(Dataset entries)
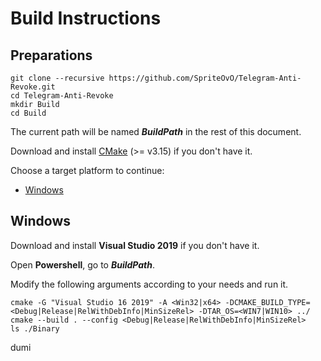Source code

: # Build Instructions

## Preparations
```
git clone --recursive https://github.com/SpriteOvO/Telegram-Anti-Revoke.git
cd Telegram-Anti-Revoke
mkdir Build
cd Build
```
The current path will be named ___BuildPath___ in the rest of this document.

Download and install [CMake](https://cmake.org/download/) (>= v3.15) if you don't have it.

Choose a target platform to continue:
- [Windows](#windows)

## Windows

Download and install __Visual Studio 2019__ if you don't have it.

Open __Powershell__, go to ___BuildPath___.

Modify the following arguments according to your needs and run it.

```
cmake -G "Visual Studio 16 2019" -A <Win32|x64> -DCMAKE_BUILD_TYPE=<Debug|Release|RelWithDebInfo|MinSizeRel> -DTAR_OS=<WIN7|WIN10> ../
cmake --build . --config <Debug|Release|RelWithDebInfo|MinSizeRel>
ls ./Binary
```
dumi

# GOAL OF THE EXERCISE
Filter the entries and copy each line with "have".

# COMPLETED TASK
Download and install [CMake](https://cmake.org/download/) (>= v3.15) if you don't have it.
Download and install __Visual Studio 2019__ if you don't have it.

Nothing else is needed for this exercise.